Die Sekretion löslicher Faktoren, wie beispielsweise von Zytokinen, Chemokinen oder Wachstumsfaktoren, durch MSC ist ein entscheidender Faktor sowohl für die Migration als auch die regenerativen Eigenschaften, da sie dadurch Entzündungszellen anlocken und gewebeständige Zellen zur Proliferation, Sekretion oder Differenzierung anregen. Nach einer Exposition mit S-Lost konnten wir bereits acht Stunden später eine Hoch- oder Runterregulierung einer Vielzahl an sekretierten Faktoren feststellen. Vor allem konnten reduzierte Level mehrerer Faktoren festgestellt werden, die in Zusammenhang mit der Migration von MSC stehen. Viele dieser Faktoren könnten zusätzlich eine Auswirkung auf das Entzündungsgeschehen haben. Eine stimulierte Produktion an pro- oder eine verminderte Sekretion an anti-inflammatorischen Faktoren würde eine starke Beeinflussung des direkten Umfelds der Zelle bedeuten und die lokale Entzündungsreaktion nach S-Lost weiter fördern. Hierzu sind weitere Untersuchungen nötig.

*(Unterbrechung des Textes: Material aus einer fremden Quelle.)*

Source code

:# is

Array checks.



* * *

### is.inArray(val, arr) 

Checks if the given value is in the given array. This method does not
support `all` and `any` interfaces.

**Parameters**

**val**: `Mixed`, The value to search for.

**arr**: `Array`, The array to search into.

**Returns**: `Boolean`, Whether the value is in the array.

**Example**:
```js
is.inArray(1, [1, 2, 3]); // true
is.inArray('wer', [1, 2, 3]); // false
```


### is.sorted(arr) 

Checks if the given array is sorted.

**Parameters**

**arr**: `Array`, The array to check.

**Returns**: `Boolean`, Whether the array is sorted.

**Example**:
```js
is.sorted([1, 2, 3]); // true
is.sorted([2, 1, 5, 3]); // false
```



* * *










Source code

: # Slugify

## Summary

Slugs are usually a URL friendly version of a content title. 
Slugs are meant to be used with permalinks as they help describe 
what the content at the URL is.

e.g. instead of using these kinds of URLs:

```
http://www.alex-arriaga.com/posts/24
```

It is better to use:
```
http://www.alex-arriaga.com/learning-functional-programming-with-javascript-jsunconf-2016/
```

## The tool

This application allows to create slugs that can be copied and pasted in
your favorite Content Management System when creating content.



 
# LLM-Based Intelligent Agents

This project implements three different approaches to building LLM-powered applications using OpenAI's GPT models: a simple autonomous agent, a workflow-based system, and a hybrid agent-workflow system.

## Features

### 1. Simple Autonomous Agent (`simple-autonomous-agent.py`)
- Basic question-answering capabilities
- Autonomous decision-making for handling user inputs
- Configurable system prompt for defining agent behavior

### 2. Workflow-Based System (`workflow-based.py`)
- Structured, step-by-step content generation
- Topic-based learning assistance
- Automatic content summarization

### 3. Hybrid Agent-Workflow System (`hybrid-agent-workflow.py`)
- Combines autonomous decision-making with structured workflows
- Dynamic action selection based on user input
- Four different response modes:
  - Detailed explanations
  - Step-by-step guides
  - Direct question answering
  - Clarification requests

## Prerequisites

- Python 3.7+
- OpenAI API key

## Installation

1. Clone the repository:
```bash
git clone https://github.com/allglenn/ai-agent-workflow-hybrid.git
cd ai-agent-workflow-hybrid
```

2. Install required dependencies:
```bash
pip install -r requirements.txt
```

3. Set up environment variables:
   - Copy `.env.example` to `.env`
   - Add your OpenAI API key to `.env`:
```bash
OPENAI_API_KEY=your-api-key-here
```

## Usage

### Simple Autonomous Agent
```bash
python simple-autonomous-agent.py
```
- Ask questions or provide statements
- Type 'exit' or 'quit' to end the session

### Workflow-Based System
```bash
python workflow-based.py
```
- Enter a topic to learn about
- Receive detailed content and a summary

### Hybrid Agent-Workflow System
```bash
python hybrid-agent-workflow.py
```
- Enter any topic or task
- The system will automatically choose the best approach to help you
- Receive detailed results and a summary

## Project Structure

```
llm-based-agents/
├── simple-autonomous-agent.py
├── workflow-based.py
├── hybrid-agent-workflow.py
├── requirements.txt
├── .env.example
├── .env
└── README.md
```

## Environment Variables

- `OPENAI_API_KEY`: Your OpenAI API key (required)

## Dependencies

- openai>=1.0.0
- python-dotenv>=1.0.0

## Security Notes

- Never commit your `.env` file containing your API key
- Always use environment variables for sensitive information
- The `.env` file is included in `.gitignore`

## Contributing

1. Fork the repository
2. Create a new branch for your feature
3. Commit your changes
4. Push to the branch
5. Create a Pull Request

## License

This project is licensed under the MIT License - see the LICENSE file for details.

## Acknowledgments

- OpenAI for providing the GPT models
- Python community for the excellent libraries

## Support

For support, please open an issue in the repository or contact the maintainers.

In einem weiteren Ansatz untersuchten wir, ob die eingeschränkte Migration durch gezielte Zugabe einzelner sekretierter Faktoren, bei denen wir zuvor eine veränderte Regulierung festgestellt hatten und die für einen direkten oder indirekten Einfluss auf die MSC Migration bekannt sind, wieder erhöht wird. Dabei zeigte beispielsweise die Zugabe von Interleukin-8 eine erstaunliche Erhöhung der Migration unter allen getesteten S-Lost Konzentrationen. Eine Zugabe einzelner Wachstumsfaktoren oder einer Kombination könnte somit vermutlich die Wundheilung in vivo stimulieren. Ein Vorteil hierbei wäre, dass bei lokaler Applikation am Wirkort hohe Konzentrationen erreicht und bei einer geringen Resorption systemische unerwünschte Effekte, wie z. B. die ­Stimulation von Tumoren, auf ein Minimum reduziert werden können.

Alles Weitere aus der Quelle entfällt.